Message-id: <62AE0CF1D4875C4BBDEC29DB9924ACE87F21DB@pnlmse25.pnl.gov>


Thanks to all of you who responded to my help request.
Here is the very efficient upshot of your advice:

> mat2 <- apply(mat, 1, paste, collapse=":")
> vec <- match(mat2, unique(mat2))
> vec
[1] 1 2 1 1 2 3

P.S. I found that Andy Liaw's method didn't preserve the
index order that I wanted; it yields

2 3 2 2 3 1

To get the order of integers I was looking for required an
invocation of unique:

as.numeric(factor(apply(mat, 1, paste, collapse=":"),
                  levels=unique(apply(mat, 1, paste, collapse=":"))))

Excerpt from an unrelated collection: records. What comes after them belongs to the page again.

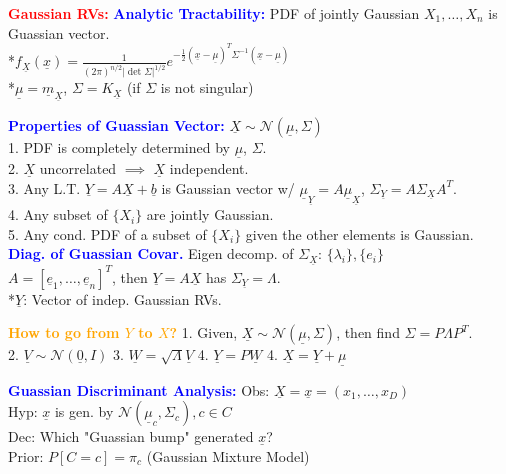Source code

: \documentclass[5pt]{extarticle} %
\begin{document}
\begin{paracol}{3}
{    \textcolor{red}{\textbf{Gaussian RVs:}} \textcolor{blue}{\textbf{Analytic Tractability:}} PDF of jointly Gaussian $X_1, \ldots, X_n$ is Guassian vector. \\
    *$f_{\underline{X}} (\underline{x}) = \frac{1}{(2\pi)^{n/2} |\det \Sigma|^{1/2}} e^{-\frac{1}{2} (\underline{x} - \underline{\mu})^T \Sigma^{-1} (\underline{x} - \underline{\mu})}$ \\ 
    *$\underline{\mu} = \underline{m}_{\underline{X}}$, $\Sigma = K_{\underline{X}}$ (if $\Sigma$ is not singular)

    \textcolor{blue}{\textbf{Properties of Guassian Vector:}} $\underline{X} \sim \mathcal{N} (\underline{\mu}, \Sigma)$ \\
    1. PDF is completely determined by $\underline{\mu}$, $\Sigma$. \\
    2. $\underline{X}$ uncorrelated $\implies$ $\underline{X}$ independent. \\
    3. Any L.T. $\underline{Y} = A \underline{X} + \underline{b}$ is Gaussian vector w/ $\underline{\mu}_{\underline{Y}} = A \underline{\mu}_{\underline{X}}$, $\Sigma_{\underline{Y}} = A \Sigma_{\underline{X}} A^T$. \\
    4. Any subset of $\{X_i\}$ are jointly Gaussian. \\
    5. Any cond. PDF of a subset of $\{X_i\}$ given the other elements is Gaussian. \\

    \textcolor{blue}{\textbf{Diag. of Guassian Covar.}} Eigen decomp. of $\Sigma_{\underline{X}}$: $\{\lambda_i\}, \{e_i\}$ \\
    $A = [\underline{e}_1, \ldots, \underline{e}_n]^T$, then $\underline{Y} = A \underline{X}$ has $\Sigma_{\underline{Y}} = \Lambda$. \\
    *$\underline{Y}$: Vector of indep. Gaussian RVs.

    \textcolor{orange}{\textbf{How to go from $Y$ to $X$?}} 1. Given, $\underline{X} \sim \mathcal{N}(\underline{\mu}, \Sigma)$, then find $\Sigma = P \Lambda P^T$. \\
    2. $\underline{V} \sim \mathcal{N} (\underline{0}, I)$ 3. $\underline{W} = \sqrt{\Lambda} \underline{V}$ 4. $\underline{Y} = P \underline{W}$ 4. $\underline{X} = \underline{Y} + \underline{\mu}$

    \textcolor{blue}{\textbf{Guassian Discriminant Analysis:}} Obs: $\underline{X} = \underline{x} = (x_1,\ldots,x_D)$ \\
    Hyp: $\underline{x}$ is gen. by $\mathcal{N} (\underline{\mu}_c, \Sigma_c), c \in C$ \\
    Dec: Which "Guassian bump" generated $\underline{x}$? \\
    Prior: $P[C = c] = \pi_c$  (Gaussian Mixture Model) \\

}
\end{paracol}
\end{document}
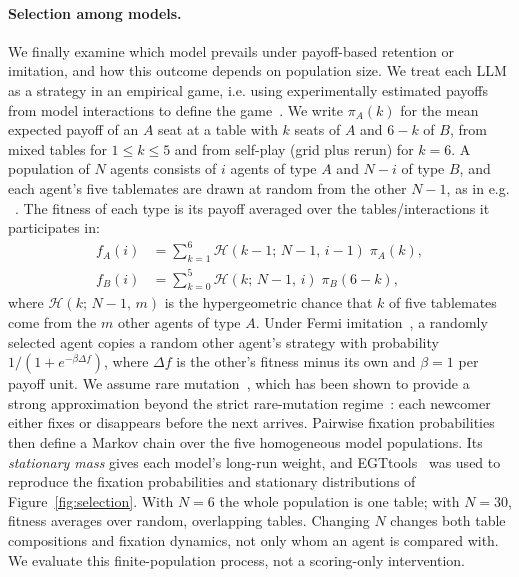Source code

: \documentclass[sigconf,anonymous]{aamas}
\begin{document}
\paragraph{Selection among models.}
We finally examine which model prevails under payoff-based retention or imitation, and how this outcome depends on population size. We treat each LLM as a strategy in an empirical game, i.e. using experimentally estimated payoffs from model interactions to define the game~\cite{wellman2006methods,tuyls2018generalised}. We write $\pi_A(k)$ for the mean expected payoff of an $A$ seat at a table with $k$ seats of $A$ and $6-k$ of $B$, from mixed tables for $1\le k\le5$ and from self-play (grid plus rerun) for $k=6$. A population of $N$ agents consists of $i$ agents of type $A$ and $N-i$ of type $B$, and each agent's five tablemates are drawn at random from the other $N-1$, as in e.g. ~\cite{santos2011risk,han2017evolution,santos2020picky}. The fitness of each type is its payoff averaged over the tables/interactions it participates in:
\begin{align}
f_A(i) &= \textstyle\sum_{k=1}^{6} \mathcal{H}(k-1;\,N-1,\,i-1)\;\pi_A(k), \label{eq:fitness}\\
f_B(i) &= \textstyle\sum_{k=0}^{5} \mathcal{H}(k;\,N-1,\,i)\;\pi_B(6-k), \nonumber
\end{align}
where $\mathcal{H}(k;\,N-1,\,m)$ is the hypergeometric chance that $k$ of five tablemates come from the $m$ other agents of type $A$. Under Fermi imitation~\cite{traulsen2006stochastic,han2017evolution}, a randomly selected agent copies a random other agent's strategy with probability $1/(1+e^{-\beta\Delta f})$, where $\Delta f$ is the other's fitness minus its own and $\beta=1$ per payoff unit. We assume rare mutation~\cite{fudenberg2006imitation,han2017evolution}, which has been shown to provide a strong approximation beyond the strict rare-mutation regime~\cite{han2012emergence,rand2013evolution,zisis2015generosity,sigmund2010social}: each newcomer either fixes or disappears before the next arrives. Pairwise fixation probabilities then define a Markov chain over the five homogeneous model populations.  Its \emph{stationary mass} gives each model's long-run weight, and EGTtools~\cite{fernandezdomingos2023egttools} was used to reproduce the fixation probabilities and stationary distributions of Figure~\ref{fig:selection}. With $N=6$ the whole population is one table; with $N=30$, fitness averages over random, overlapping tables. Changing $N$ changes both table compositions and fixation dynamics, not only whom an agent is compared with. We evaluate this finite-population process, not a scoring-only intervention.
\end{document}
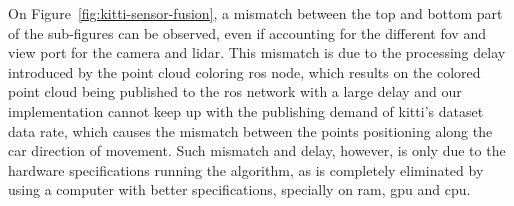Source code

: On Figure~\ref{fig:kitti-sensor-fusion}, a mismatch between the top and bottom part of the sub-figures can be observed, even if accounting for the different \ac{fov} and view port for the camera and \ac{lidar}. This mismatch is due to the processing delay introduced by the point cloud coloring \ac{ros} node, which results on the colored point cloud being published to the \ac{ros} network with a large delay and our implementation cannot keep up with the publishing demand of \ac{kitti}'s dataset data rate, which causes the mismatch between the points positioning along the car direction of movement. Such mismatch and delay, however, is only due to the hardware  specifications running the algorithm, as is completely eliminated by using a computer with better specifications, specially on \ac{ram}, \ac{gpu} and \ac{cpu}.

But the first method above is obviously cleaner and is twice
as fast, only 9 seconds for a 100000 row matrix on an ordinary PC.

Regards,
Scott Waichler

> > I would like to generate a vector having the same length
> > as the number of rows in a matrix. The vector should contain an
> > integer indicating the "group" of the row, where identical
> matrix rows
> > are in a group, and a unique row has a unique integer. Thus, for
> >
> > a <- c(1,2)
> > b <- c(1,3)
> > c <- c(1,2)
> > d <- c(1,2)
> > e <- c(1,3)
> > f <- c(2,1)
> > mat <- rbind(a,b,c,d,e,f)
> >
> > I would like to get the vector c(1,2,1,1,2,3). I know dist() gives
> > part of the answer, but I can't figure out how to use it for this
> > purpose without doing a lot of looping. I need to apply this to
> > matrices up to ~100000 rows.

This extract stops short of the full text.